İbn Haldun Üniversitesi birçok yeniliklerle kuruldu. Bu yeniliklerden en önemlisi bir vakıf üniversitesi olmasına rağmen sosyal bilimlere odaklanan bir eğitim kurumu olması. Diğer vakıf üniversiteleri böyle bir tercihte bulunmadılar. Sosyal bilimler kültür ve medeniyet üretir. İnsanların düşünce dünyasını şekillendirir. Şu anda İslam dünyası ve Türkiye’ye baktığımızda karşılaştığımız sorunların başında sosyal sorunlar geliyor. Mülteci sorunlarından tutun da eğitime kadar İslam dünyasının sorunlarının başında bu konu geliyor. Son günlerde yine aynı konuyu tartışıyoruz. Üniversitelerde giriş sistemi nasıl olmalı sizce? Eğitim sistemimizin en büyük problemi şu: Üretmek istediği son ürünü tanımlayamıyor. İyi okullarımız olsun tamam ama burada nasıl bir insan yetiştireceğiz? İdeal insan modeline karar verilmezse attığımız her adım boşa çıkar. ABD’nin, Almanya’nın, Çin’in idealize ettiği bir eğitim modeli var. Bizim de böyle bir modelimiz olmalı. Tabii tek tip insandan bahsetmiyorum. Sınav sistemi ile ilgili son tartışmaları nasıl değerlendiriyorsunuz? Sınav sistemini değiştirmek kozmetik bir adımdır. Tek başına sınav sistemindeki değişiklik yaramıza merhem olmaz. İdeal insan modelini tanımlamalıyız. Türk gençliğinin bir medeniyet tasavvuru olmalı, kızıl elması olmalı. Biz gençlere, “Koşun!” diyoruz ama koşacağı bir hedefi de olması lazım. Bazı akademisyenlerde ya da aydınlarda da bu noktada bir sorumluluk yok mu? Lokomotif görevi görecek, yeni fikir üreten elit akademisyenlerimiz maalesef çok az. Bazı akademisyenlerimiz sahte ikilemler içinde. Doğu ile Batı veya din ve bilim neden çatışsın. Orijinal bir
fikir üretmek eskiyi tamamen terk etmek gibi algılanıyor. Orijinallik mevcut binanın üzerine bir tuğla daha koymaktır. İbn Haldun gibi aydınların omuzlarından ufka bakarsak çok daha yeni yaklaşımlar görebiliriz.

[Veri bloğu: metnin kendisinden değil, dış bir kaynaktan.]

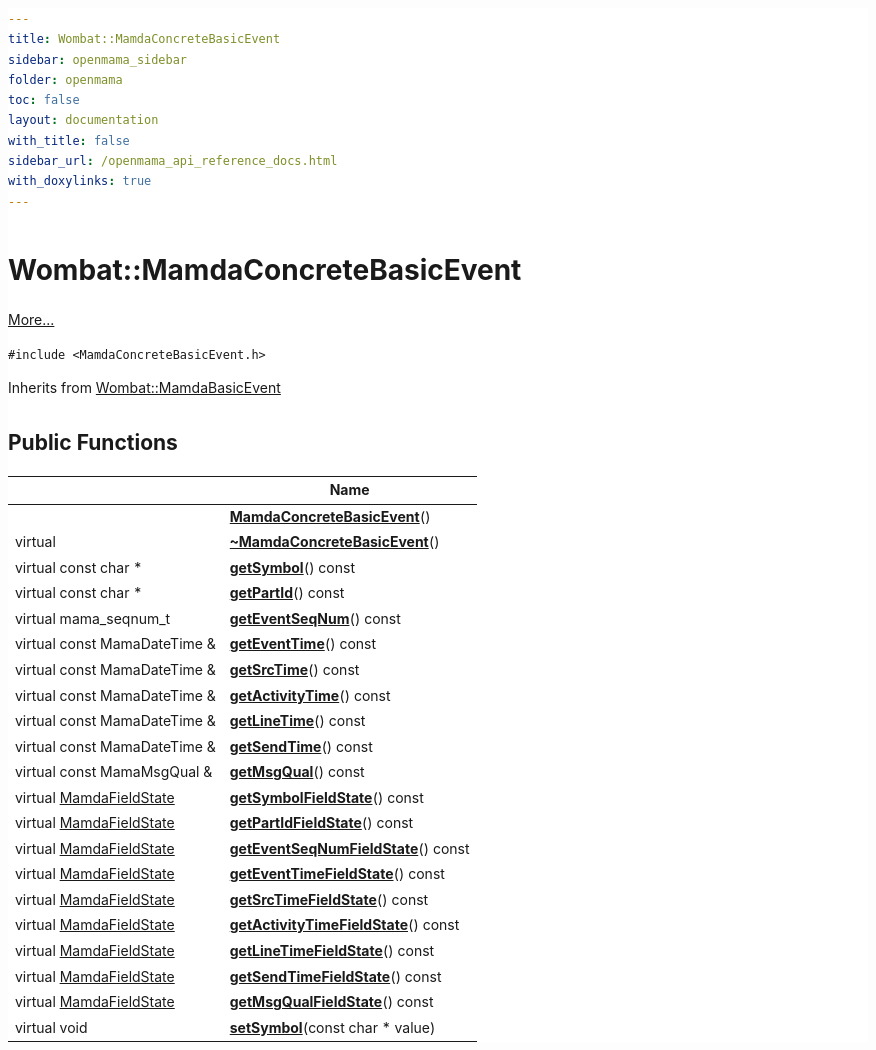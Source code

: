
 ```yaml
---
title: Wombat::MamdaConcreteBasicEvent
sidebar: openmama_sidebar
folder: openmama
toc: false
layout: documentation
with_title: false
sidebar_url: /openmama_api_reference_docs.html
with_doxylinks: true
---
```


# Wombat::MamdaConcreteBasicEvent



 [More...](#detailed-description)


`#include <MamdaConcreteBasicEvent.h>`

Inherits from [Wombat::MamdaBasicEvent](classWombat_1_1MamdaBasicEvent.html)

## Public Functions

|                | Name           |
| -------------- | -------------- |
| | **[MamdaConcreteBasicEvent](classWombat_1_1MamdaConcreteBasicEvent.html#function-mamdaconcretebasicevent)**() |
| virtual | **[~MamdaConcreteBasicEvent](classWombat_1_1MamdaConcreteBasicEvent.html#function-~mamdaconcretebasicevent)**() |
| virtual const char * | **[getSymbol](classWombat_1_1MamdaConcreteBasicEvent.html#function-getsymbol)**() const |
| virtual const char * | **[getPartId](classWombat_1_1MamdaConcreteBasicEvent.html#function-getpartid)**() const |
| virtual mama_seqnum_t | **[getEventSeqNum](classWombat_1_1MamdaConcreteBasicEvent.html#function-geteventseqnum)**() const |
| virtual const MamaDateTime & | **[getEventTime](classWombat_1_1MamdaConcreteBasicEvent.html#function-geteventtime)**() const |
| virtual const MamaDateTime & | **[getSrcTime](classWombat_1_1MamdaConcreteBasicEvent.html#function-getsrctime)**() const |
| virtual const MamaDateTime & | **[getActivityTime](classWombat_1_1MamdaConcreteBasicEvent.html#function-getactivitytime)**() const |
| virtual const MamaDateTime & | **[getLineTime](classWombat_1_1MamdaConcreteBasicEvent.html#function-getlinetime)**() const |
| virtual const MamaDateTime & | **[getSendTime](classWombat_1_1MamdaConcreteBasicEvent.html#function-getsendtime)**() const |
| virtual const MamaMsgQual & | **[getMsgQual](classWombat_1_1MamdaConcreteBasicEvent.html#function-getmsgqual)**() const |
| virtual [MamdaFieldState](namespaceWombat.html#enum-mamdafieldstate) | **[getSymbolFieldState](classWombat_1_1MamdaConcreteBasicEvent.html#function-getsymbolfieldstate)**() const |
| virtual [MamdaFieldState](namespaceWombat.html#enum-mamdafieldstate) | **[getPartIdFieldState](classWombat_1_1MamdaConcreteBasicEvent.html#function-getpartidfieldstate)**() const |
| virtual [MamdaFieldState](namespaceWombat.html#enum-mamdafieldstate) | **[getEventSeqNumFieldState](classWombat_1_1MamdaConcreteBasicEvent.html#function-geteventseqnumfieldstate)**() const |
| virtual [MamdaFieldState](namespaceWombat.html#enum-mamdafieldstate) | **[getEventTimeFieldState](classWombat_1_1MamdaConcreteBasicEvent.html#function-geteventtimefieldstate)**() const |
| virtual [MamdaFieldState](namespaceWombat.html#enum-mamdafieldstate) | **[getSrcTimeFieldState](classWombat_1_1MamdaConcreteBasicEvent.html#function-getsrctimefieldstate)**() const |
| virtual [MamdaFieldState](namespaceWombat.html#enum-mamdafieldstate) | **[getActivityTimeFieldState](classWombat_1_1MamdaConcreteBasicEvent.html#function-getactivitytimefieldstate)**() const |
| virtual [MamdaFieldState](namespaceWombat.html#enum-mamdafieldstate) | **[getLineTimeFieldState](classWombat_1_1MamdaConcreteBasicEvent.html#function-getlinetimefieldstate)**() const |
| virtual [MamdaFieldState](namespaceWombat.html#enum-mamdafieldstate) | **[getSendTimeFieldState](classWombat_1_1MamdaConcreteBasicEvent.html#function-getsendtimefieldstate)**() const |
| virtual [MamdaFieldState](namespaceWombat.html#enum-mamdafieldstate) | **[getMsgQualFieldState](classWombat_1_1MamdaConcreteBasicEvent.html#function-getmsgqualfieldstate)**() const |
| virtual void | **[setSymbol](classWombat_1_1MamdaConcreteBasicEvent.html#function-setsymbol)**(const char * value) |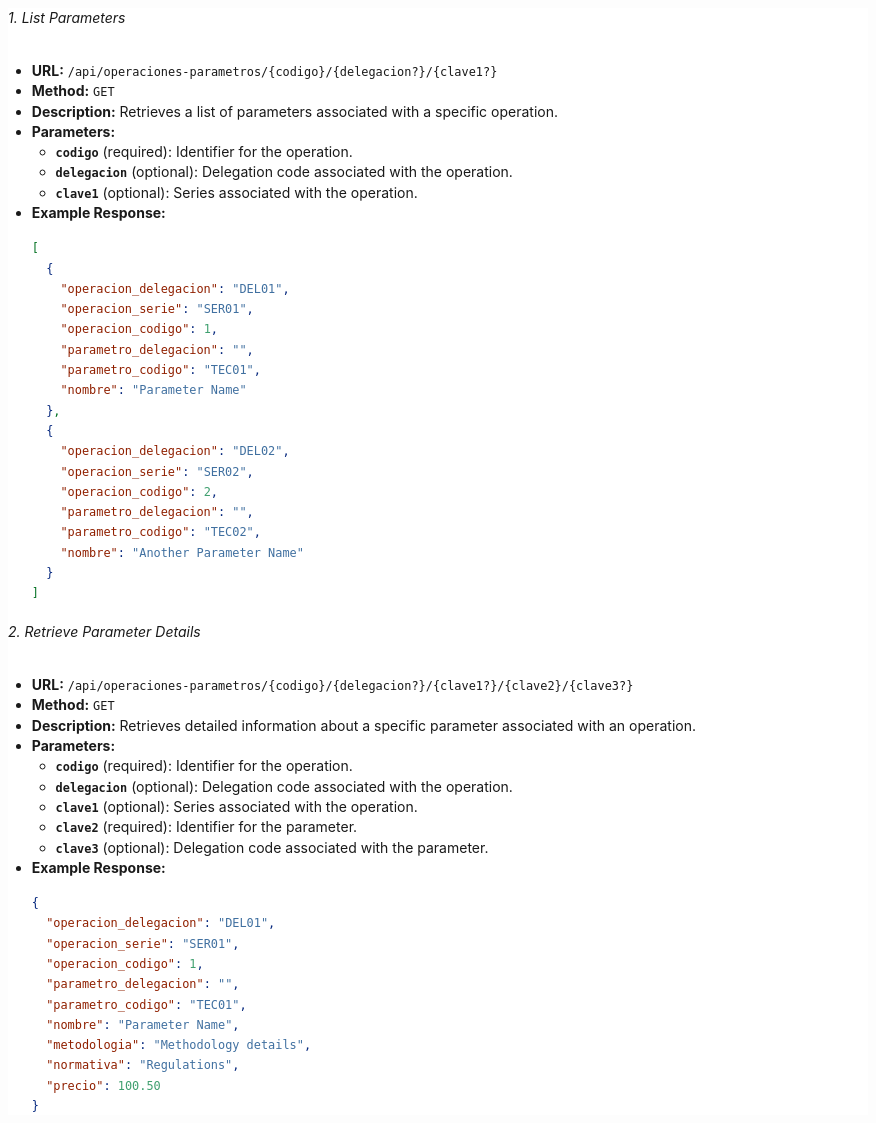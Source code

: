 ###### 1. List Parameters
- **URL:** `/api/operaciones-parametros/{codigo}/{delegacion?}/{clave1?}`
- **Method:** `GET`
- **Description:** Retrieves a list of parameters associated with a specific operation.
- **Parameters:**
  - **`codigo`** (required): Identifier for the operation.
  - **`delegacion`** (optional): Delegation code associated with the operation.
  - **`clave1`** (optional): Series associated with the operation.
- **Example Response:**
  ```json
  [
    {
      "operacion_delegacion": "DEL01",
      "operacion_serie": "SER01",
      "operacion_codigo": 1,
      "parametro_delegacion": "",
      "parametro_codigo": "TEC01",
      "nombre": "Parameter Name"
    },
    {
      "operacion_delegacion": "DEL02",
      "operacion_serie": "SER02",
      "operacion_codigo": 2,
      "parametro_delegacion": "",
      "parametro_codigo": "TEC02",
      "nombre": "Another Parameter Name"
    }
  ]
  ```

###### 2. Retrieve Parameter Details
- **URL:** `/api/operaciones-parametros/{codigo}/{delegacion?}/{clave1?}/{clave2}/{clave3?}`
- **Method:** `GET`
- **Description:** Retrieves detailed information about a specific parameter associated with an operation.
- **Parameters:**
  - **`codigo`** (required): Identifier for the operation.
  - **`delegacion`** (optional): Delegation code associated with the operation.
  - **`clave1`** (optional): Series associated with the operation.
  - **`clave2`** (required): Identifier for the parameter.
  - **`clave3`** (optional): Delegation code associated with the parameter.
- **Example Response:**
  ```json
  {
    "operacion_delegacion": "DEL01",
    "operacion_serie": "SER01",
    "operacion_codigo": 1,
    "parametro_delegacion": "",
    "parametro_codigo": "TEC01",
    "nombre": "Parameter Name",
    "metodologia": "Methodology details",
    "normativa": "Regulations",
    "precio": 100.50
  }
  ```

Üniversiteler FETÖ ile mücadele konusunda iyi bir sınav verebildi mi?
Ben üniversitelerimizin FETÖ ve diğer gençleri aldatan akımlarla iyi bir mücadele verebildiği kanısında değilim. Üniversitelerde FETÖ ile mücadele edilirken iyi bir sınav verilemedi. İşin kriminal boyutu var. Bir de entelektüel boyutu var. Bu tür yapılar kıymetli şeylerin sahtesini üreterek insanları aldatır. Üniversitelerimizin görevi bunların gerçeğini anlatmaktır. Kutsal şeylerin araçsallaştırılmasını önlemek üniversitelerin görevi olmalıdır.
Sahtekârlar tarih boyunca Allah adını kullanarak insanları aldatmıştır. Burada akademisyenlerin ve aydınların görevi bu tür sahtekârları deşifre edip gerçeğini ortaya koymaktır. İnsanlar gerçeğini görmeden sahtesini anlayamaz. Üniversitelerimiz doğruyu göstermede maalesef zayıf kalıyor. Din adına ve Allah adına aldatılmayacak bir nesil yetiştirmek üniversitelerimizin görevlerinden biridir. Dinin sınırları bellidir. Bu doğru anlatılmazsa DAEŞ ve FETÖ gibi akımlar çıkar ve insanları dini kulla- narak aldatır.